Natural Killer Cell Immunomodulation: Targeting Activating, Inhibitory, and Co-stimulatory Receptor Signaling for Cancer Immunotherapy.

Front Immunol 2015 2;6:601. Epub 2015 Dec 2.

Division of Oncology, Department of Medicine, Stanford University , Stanford, CA , USA.

There is compelling clinical and experimental evidence to suggest that natural killer (NK) cells play a critical role in the recognition and eradication of tumors. Efforts at using NK cells as antitumor agents began over two decades ago, but recent advances in elucidating NK cell biology have accelerated the development of NK cell-targeting therapeutics. NK cell activation and the triggering of effector functions is governed by a complex set of activating and inhibitory receptors.
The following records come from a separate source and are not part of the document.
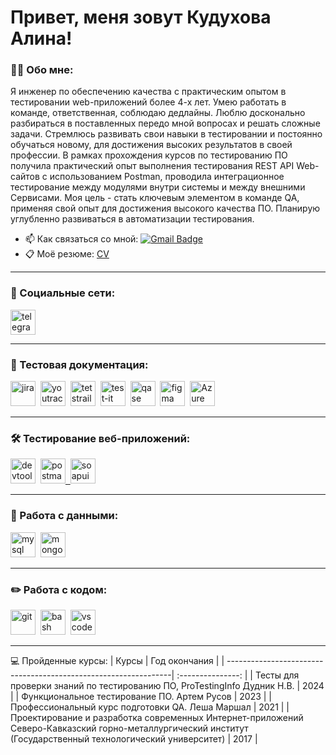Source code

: # Привет, меня зовут Кудухова Алина!



### 👨‍💻 Обо мне:

Я инженер по обеспечению качества с практическим опытом в тестировании web-приложений более 4-х лет. Умею работать в команде, ответственная, соблюдаю дедлайны. Люблю досконально разбираться в поставленных передо мной вопросах и решать сложные задачи. 
Стремлюсь развивать свои навыки в тестировании и постоянно обучаться новому, для достижения высоких результатов в своей профессии.
В рамках прохождения курсов по тестированию ПО получила практический опыт выполнения тестирования REST API Web-сайтов с использованием Postman, проводила интеграционное тестирование между модулями внутри системы и между внешними Сервисами.
Моя цель - стать ключевым элементом в команде QA, применяя свой опыт для достижения высокого качества ПО.
Планирую углубленно развиваться в автоматизации тестирования.

- 📫 Как связаться со мной: [![Gmail Badge](https://img.shields.io/badge/-Gmail-red?style=flat&logo=Gmail&logoColor=white)](mailto:alina.kudukhova19@gmail.com)
- 📋 Моё резюме: [CV](https://cloud.mail.ru/public/Hhj9/f7CBtQRD3) 

---

### 🤝 Социальные сети:

  <div id="badges">
    <a href="https://t.me/alina_kudukhova" target="_blank">
      <img src="https://cdn-icons-png.flaticon.com/512/2111/2111646.png" width="40" height="40" alt="telegram" />
    </a>
  </div>

---

### 📁 Тестовая документация:

<div>
  <img src="https://cdn.jsdelivr.net/gh/devicons/devicon/icons/jira/jira-original.svg" title="jira" alt="jira" width="40" height="40"/>&nbsp
  <img src="https://upload.wikimedia.org/wikipedia/commons/thumb/8/8d/YouTrack_Icon.svg/1024px-YouTrack_Icon.svg.png?20200803082248" title="youtrack" alt="youtrack" width="40" height="40"/>&nbsp
  <img src="https://img.icons8.com/fluent/512/testrail.png" title="testrail" alt="tetstrail" width="40" height="40"/>&nbsp
  <img src="https://docs.testit.software/images/testit_logo_icon_blue.png" title="test-it" alt="test-it" width="40" height="40"/>&nbsp
  <img src="https://luna1.co/eb0187.png" title="qase" alt="qase" width="40" height="40"/>&nbsp
  <img src="https://cdn.jsdelivr.net/gh/devicons/devicon/icons/figma/figma-original.svg" title="figma" alt="figma" width="40" height="40"/>&nbsp
  <img src="https://cdn.iconscout.com/icon/free/png-256/free-azure-devops-logo-icon-download-in-svg-png-gif-file-formats--technology-social-media-company-vol-1-pack-logos-icons-3029870.png?f=webp&w=256" title="Azure DevOps" alt="Azure DevOps" width="40" height="40"/>&nbsp
</div>

---

### 🛠 Тестирование веб-приложений:

<div>
  <img src="https://d33wubrfki0l68.cloudfront.net/38b5c953a4667366685d55db55d057c86db1fc54/a0fdc/static/acae6b24d940347661ca901ea07f47c1/chrome-dev-logo-icon.png" title="devtools" alt="devtools" width="40" height="40"/>&nbsp
  <a href="https://github.com/AlinaKudukhova/postman">
    <img src="https://www.svgrepo.com/show/354202/postman-icon.svg" title="postman" alt="postman" width="40" height="40"/>&nbsp
  </a>
  <img src="https://icons.iconarchive.com/icons/papirus-team/papirus-apps/512/soapui-icon.png" title="soapui" alt="soapui" width="40" height="40"/>&nbsp
</div>

---

<!-- ### 📱 Тестирование мобильных приложений:

<div>
  <img src="https://cdn.jsdelivr.net/gh/devicons/devicon/icons/androidstudio/androidstudio-original.svg" title="android-studio" alt="android-studio" width="40" height="40"/>&nbsp
  <img src="https://cdn.jsdelivr.net/gh/devicons/devicon/icons/xcode/xcode-original.svg" title="xcode" alt="xcode" width="40" height="40"/>&nbsp
  <img src="https://cdn.icon-icons.com/icons2/3053/PNG/512/charles_proxy_macos_bigsur_icon_190302.png" title="charles-proxy" alt="charles-proxy" width="40" height="40"/>&nbsp
  <img src="https://www.megaleechers.com/storage/Fiddler-Everywhere-Icon.png" title="fiddler" alt="fiddler" width="40" height="40"/>&nbsp
  <img src="https://s3.amazonaws.com/s3.roaringapps.com/assets/icons/1605177784429-Proxyman.png" title="proxyman" alt="proxyman" width="40" height="40"/>&nbsp
</div>
--->

### 💾 Работа с данными:

<div>
  <img src="https://cdn.jsdelivr.net/gh/devicons/devicon/icons/mysql/mysql-original.svg" title="mysql" alt="mysql" width="40" height="40"/>&nbsp
  <img src="https://cdn.jsdelivr.net/gh/devicons/devicon/icons/mongodb/mongodb-original.svg" title="mongodb" alt="mongodb" width="40" height="40"/>&nbsp
</div>

---

### ✏️ Работа с кодом:

<div>
  <img src="https://cdn.jsdelivr.net/gh/devicons/devicon/icons/git/git-original.svg" title="git" alt="git" width="40" height="40"/>&nbsp
  <img src="https://upload.wikimedia.org/wikipedia/commons/thumb/4/4b/Bash_Logo_Colored.svg/1024px-Bash_Logo_Colored.svg.png?20180723054350" title="bash" alt="bash" width="40" height="40"/>&nbsp
  <img src="https://cdn.jsdelivr.net/gh/devicons/devicon/icons/vscode/vscode-original.svg" title="vscode" alt="vscode" width="40" height="40"/>&nbsp
  
</div>

---

💻 Пройденные курсы:
| Курсы                                                           | Год окончания              |
| ----------------------------------------------------------------| :---------------: |
| Тесты для проверки знаний по тестированию ПО, ProTestingInfo Дудник Н.В. | 2024 |
| Функциональное тестирование ПО. Артем Русов                     | 2023 |
| Профессиональный курс подготовки QA. Леша Маршал                | 2021 |
| Проектирование и разработка современных Интернет-приложений Северо-Кавказский горно-металлургический институт (Государственный технологический университет)   | 2017 |

<!-- ![Visitor Badge](https://visitor-badge.laobi.icu/badge?page_id=testrusau)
In the early phases of cancer immune surveillance, NK cells directly identify and lyse cancer cells. Nascent transformed cells elicit NK cell activation and are eliminated. However, as tumors progress, cancerous cells develop immunosuppressive mechanisms that circumvent NK cell-mediated killing, allowing for tumor escape and proliferation. Therapeutic intervention aims to reverse tumor-induced NK cell suppression and sustain NK cells' tumorlytic capacities. Here, we review tumor-NK cell interactions, discuss the mechanisms by which NK cells generate an antitumor immune response, and discuss NK cell-based therapeutic strategies targeting activating, inhibitory, and co-stimulatory receptors.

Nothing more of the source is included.